Output exactly the lines from the first line of the records below through the line containing "Information Protection のラベル", both included, leaving out any pictures.

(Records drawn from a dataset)
= Beginning of Section =

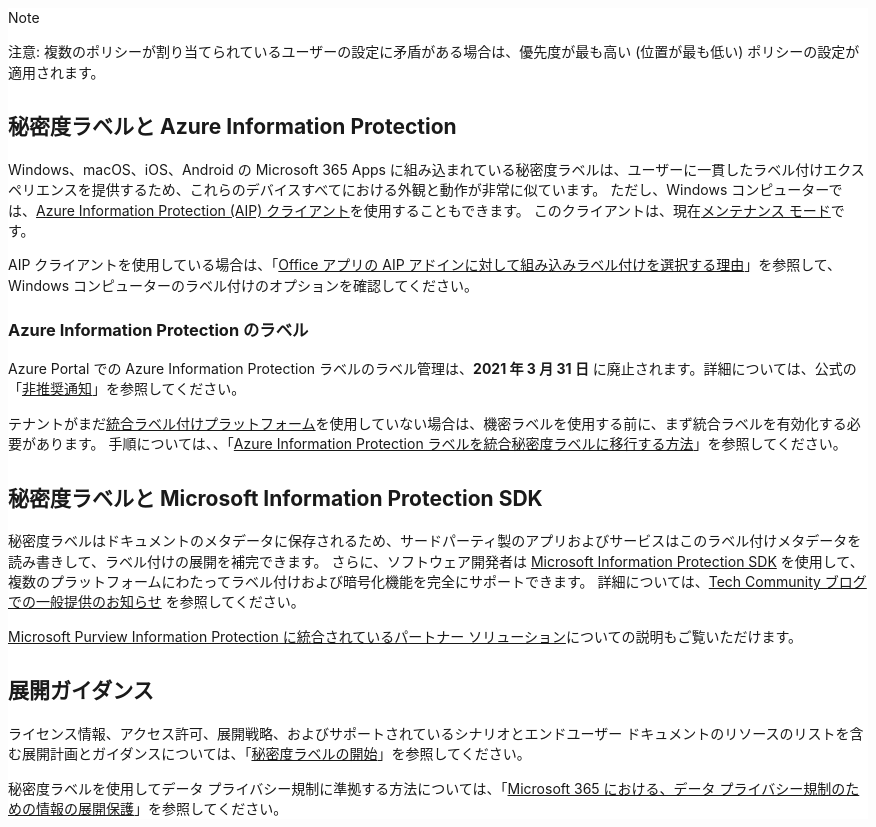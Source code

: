 > [!NOTE]
> 注意: 複数のポリシーが割り当てられているユーザーの設定に矛盾がある場合は、優先度が最も高い (位置が最も低い) ポリシーの設定が適用されます。

## <a name="sensitivity-labels-and-azure-information-protection"></a>秘密度ラベルと Azure Information Protection

Windows、macOS、iOS、Android の Microsoft 365 Apps に組み込まれている秘密度ラベルは、ユーザーに一貫したラベル付けエクスペリエンスを提供するため、これらのデバイスすべてにおける外観と動作が非常に似ています。 ただし、Windows コンピューターでは、[Azure Information Protection (AIP) クライアント](/azure/information-protection/rms-client/aip-clientv2)を使用することもできます。 このクライアントは、現在[メンテナンス モード](https://techcommunity.microsoft.com/t5/security-compliance-and-identity/announcing-aip-unified-labeling-client-maintenance-mode-and/ba-p/3043613)です。

AIP クライアントを使用している場合は、「[Office アプリの AIP アドインに対して組み込みラベル付けを選択する理由](sensitivity-labels-aip.md)」を参照して、Windows コンピューターのラベル付けのオプションを確認してください。

### <a name="azure-information-protection-labels"></a>Azure Information Protection のラベル

Azure Portal での Azure Information Protection ラベルのラベル管理は、**2021 年 3 月 31 日** に廃止されます。詳細については、公式の「[非推奨通知](https://techcommunity.microsoft.com/t5/azure-information-protection/announcing-timelines-for-sunsetting-label-management-in-the/ba-p/1226179)」を参照してください。

テナントがまだ[統合ラベル付けプラットフォーム](/azure/information-protection/faqs#how-can-i-determine-if-my-tenant-is-on-the-unified-labeling-platform)を使用していない場合は、機密ラベルを使用する前に、まず統合ラベルを有効化する必要があります。 手順については、、「[Azure Information Protection ラベルを統合秘密度ラベルに移行する方法](/azure/information-protection/configure-policy-migrate-labels)」を参照してください。

## <a name="sensitivity-labels-and-the-microsoft-information-protection-sdk"></a>秘密度ラベルと Microsoft Information Protection SDK

秘密度ラベルはドキュメントのメタデータに保存されるため、サードパーティ製のアプリおよびサービスはこのラベル付けメタデータを読み書きして、ラベル付けの展開を補完できます。 さらに、ソフトウェア開発者は [Microsoft Information Protection SDK](/information-protection/develop/overview#microsoft-information-protection-sdk) を使用して、複数のプラットフォームにわたってラベル付けおよび暗号化機能を完全にサポートできます。 詳細については、[Tech Community ブログでの一般提供のお知らせ](https://techcommunity.microsoft.com/t5/Microsoft-Information-Protection/Microsoft-Information-Protection-SDK-Now-Generally-Available/ba-p/263144) を参照してください。 

[Microsoft Purview Information Protection に統合されているパートナー ソリューション](https://techcommunity.microsoft.com/t5/Azure-Information-Protection/Microsoft-Information-Protection-showcases-integrated-partner/ba-p/262657)についての説明もご覧いただけます。

## <a name="deployment-guidance"></a>展開ガイダンス

ライセンス情報、アクセス許可、展開戦略、およびサポートされているシナリオとエンドユーザー ドキュメントのリソースのリストを含む展開計画とガイダンスについては、「[秘密度ラベルの開始](get-started-with-sensitivity-labels.md)」を参照してください。

秘密度ラベルを使用してデータ プライバシー規制に準拠する方法については、「[Microsoft 365 における、データ プライバシー規制のための情報の展開保護](../solutions/information-protection-deploy.md)」を参照してください。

= End of Section =

**ANSWER TO THE PROBLEM**
Source code

: > [!NOTE]
> 注意: 複数のポリシーが割り当てられているユーザーの設定に矛盾がある場合は、優先度が最も高い (位置が最も低い) ポリシーの設定が適用されます。

## <a name="sensitivity-labels-and-azure-information-protection"></a>秘密度ラベルと Azure Information Protection

Windows、macOS、iOS、Android の Microsoft 365 Apps に組み込まれている秘密度ラベルは、ユーザーに一貫したラベル付けエクスペリエンスを提供するため、これらのデバイスすべてにおける外観と動作が非常に似ています。 ただし、Windows コンピューターでは、[Azure Information Protection (AIP) クライアント](/azure/information-protection/rms-client/aip-clientv2)を使用することもできます。 このクライアントは、現在[メンテナンス モード](https://techcommunity.microsoft.com/t5/security-compliance-and-identity/announcing-aip-unified-labeling-client-maintenance-mode-and/ba-p/3043613)です。

AIP クライアントを使用している場合は、「[Office アプリの AIP アドインに対して組み込みラベル付けを選択する理由](sensitivity-labels-aip.md)」を参照して、Windows コンピューターのラベル付けのオプションを確認してください。

### <a name="azure-information-protection-labels"></a>Azure Information Protection のラベル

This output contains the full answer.